VI. DAFTAR PROBLEM :1. Organobiologik : ditemukan ketidakseimbangan neurotransmitter sehingga pasien memerlukan psikoterapi.2. Psikologik : perilaku dan aktivitas psikomotor normoaktif, afek cemas, ekspresi afektif cemas, empati dapat dirabarasakan, daya ingat jangka panjang tidak terganggu, intelegensi dan pengetahuan umum sesuai dengan penidikan dan usia.3. Sosiologi : adanya hendaya dalam penggunaan waktu senggang dan hendaya dalam pekerjaan sehingga perlu dilakukan terapi lanjut.

VII. PROGNOSIS : Dubia et Bonam Faktor pendukung : Adanya dukungan dari keluarga. Tidak ada gejala klinis yang bermakna. Stressor jelas.Faktor penghambat : Ditemukan adanya hendaya dalam pekerjaan dan penggunaan waktu senggang.

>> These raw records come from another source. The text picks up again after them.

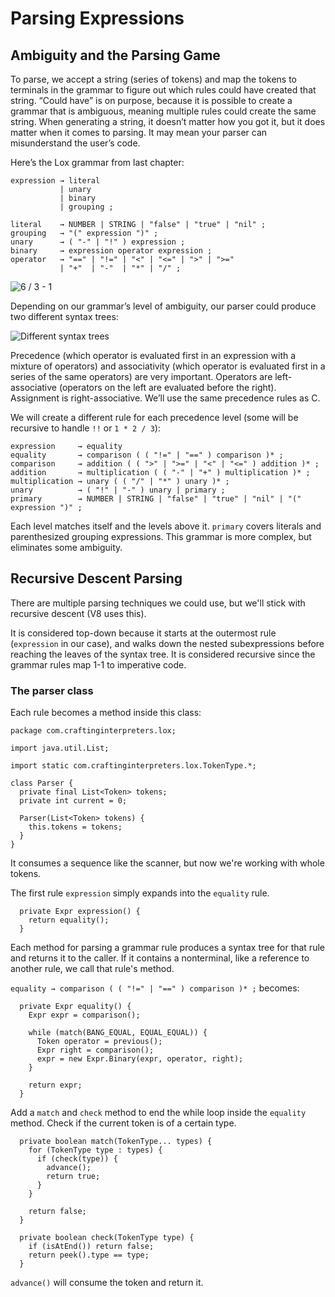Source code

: # Parsing Expressions

## Ambiguity and the Parsing Game

To parse, we accept a string (series of tokens) and map the tokens to terminals in the grammar to figure out which rules could have created that string. “Could have” is on purpose, because it is possible to create a grammar that is ambiguous, meaning multiple rules could create the same string. When generating a string, it doesn’t matter how you got it, but it does matter when it comes to parsing. It may mean your parser can misunderstand the user’s code.

Here’s the Lox grammar from last chapter:

```
expression → literal
           | unary
           | binary
           | grouping ;

literal    → NUMBER | STRING | "false" | "true" | "nil" ;
grouping   → "(" expression ")" ;
unary      → ( "-" | "!" ) expression ;
binary     → expression operator expression ;
operator   → "==" | "!=" | "<" | "<=" | ">" | ">="
           | "+"  | "-"  | "*" | "/" ;
```

![6 / 3 - 1](http://craftinginterpreters.com/image/parsing-expressions/tokens.png)

Depending on our grammar’s level of ambiguity, our parser could produce two different syntax trees:

![Different syntax trees](http://craftinginterpreters.com/image/parsing-expressions/syntax-trees.png)

Precedence (which operator is evaluated first in an expression with a mixture of operators) and associativity (which operator is evaluated first in a series of the same operators) are very important. Operators are left-associative (operators on the left are evaluated before the right). Assignment is right-associative. We’ll use the same precedence rules as C. 

We will create a different rule for each precedence level (some will be recursive to handle `!!` or `1 * 2 / 3`):

```
expression     → equality
equality       → comparison ( ( "!=" | "==" ) comparison )* ;
comparison     → addition ( ( ">" | ">=" | "<" | "<=" ) addition )* ;
addition       → multiplication ( ( "-" | "+" ) multiplication )* ;
multiplication → unary ( ( "/" | "*" ) unary )* ;
unary          → ( "!" | "-" ) unary | primary ;
primary        → NUMBER | STRING | "false" | "true" | "nil" | "(" expression ")" ;
```

Each level matches itself and the levels above it. `primary` covers literals and parenthesized grouping expressions. This grammar is more complex, but eliminates some ambiguity.

## Recursive Descent Parsing

There are multiple parsing techniques we could use, but we'll stick with recursive descent (V8 uses this).

It is considered top-down because it starts at the outermost rule (`expression` in our case), and walks down the nested subexpressions before reaching the leaves of the syntax tree. It is considered recursive since the grammar rules map 1-1 to imperative code.

### The parser class

Each rule becomes a method inside this class:

```
package com.craftinginterpreters.lox;

import java.util.List;

import static com.craftinginterpreters.lox.TokenType.*;

class Parser {
  private final List<Token> tokens;
  private int current = 0;

  Parser(List<Token> tokens) {
    this.tokens = tokens;
  }
}
```

It consumes a sequence like the scanner, but now we're working with whole tokens. 

The first rule `expression` simply expands into the `equality` rule.

```
  private Expr expression() {
    return equality();
  }
```

Each method for parsing a grammar rule produces a syntax tree for that rule and returns it to the caller. If it contains a nonterminal, like a reference to another rule, we call that rule's method.

`equality → comparison ( ( "!=" | "==" ) comparison )* ;` becomes:

```
  private Expr equality() {
    Expr expr = comparison();

    while (match(BANG_EQUAL, EQUAL_EQUAL)) {
      Token operator = previous();
      Expr right = comparison();
      expr = new Expr.Binary(expr, operator, right);
    }

    return expr;
  }
```

Add a `match` and `check` method to end the while loop inside the `equality` method. Check if the current token is of a certain type.

```
  private boolean match(TokenType... types) {
    for (TokenType type : types) {
      if (check(type)) {
        advance();
        return true;
      }
    }

    return false;
  }

  private boolean check(TokenType type) {
    if (isAtEnd()) return false;
    return peek().type == type;
  }
```

`advance()` will consume the token and return it.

VIII. PEMBAHASAN / TINJAUAN PUSTAKA :Sesuai dengan gejala yang dialami pasien menurut PPDGJ-III diagnosis yang sesuai dengan pasien ini adalah gangguan campuran anxietas dan depresi :1. Terdapat gejala anxietas maupun depresi, dimana masing-masing tidak menunjukkan rangkaian gejala yang cukup berat untuk menegakkan diagnosis sendiri.2. Bila ditemukan anxietas berat disertai depresi yang lebih ringan maka harus dipertimbangkan kategori gangguan anxietas lainnya.3. Bila ditemukan sindrom depresi dan anxietas yang cukup berat untuk meneakkan diagnosis tersebut harus dikemukakan dan diagnosis gangguan campuran tidak dapat digunakan.Dari riwayat psikososial dan lingkungan, pasien memiliki masalah ekonomi. Pasien mengalami kendala dalam melunasi seluruh utangnya sehingga ia sering melamunkan masa depan anak istrinya.Penderita ini dianjurkan mendapatkan terapi psikofarmako dengan Alprazolam 0,5 mg ( tablet di waktu pagi, tablet siang dan 1 tablet malam) yaitu obat anti anxietas golongan benzodiazepine yang berekasi dengan reseptornya akan menghambat inhibisi dan aktivasi GABA sehingga hiperaktivitas dari neurotransmitter dapat mereda. Dan diberi Fluoxetin 20 mg (1x1 pagi hari) yang menghambat penghancuran oleh enzim monoamine oxidae sehingga terjadi peningkatan jumlah aminergic neurotransmitter pada celah sinaps neuron tersebut dan meningkatkan aktivitas reseptor serotonin.

IX. RENCANA TERAPI :1. Farmakoterapi : - Alprazolam 0,5 mg ( tablet di waktu pagi, tablet siang dan 1 tablet malam) - Fluoxetin 20 mg (1x1 pagi hari) 2. Psikoterapi : - Ventilasi : Memberi pasien kesempatan untuk menceritakan masalahnya dan meyakinkan pasien untuk dapat mengatasi masalahnya.- Konseling : Memotivasi pasien agar selalu berpikir psitif agar pasien memahami kondisi dirinya dan memahami cara menghadapinya. - Sosioterapi : Memberi pengertian kepada keluarga pasien agar memahami kondisi pasien saat ini dan mampu mengerti kebutuhan pasien.

X. FOLLOW UP :Memantau keadaan umum pasien dan perkembangan penyakitnya serta efektivitas terap dan efek samping obat.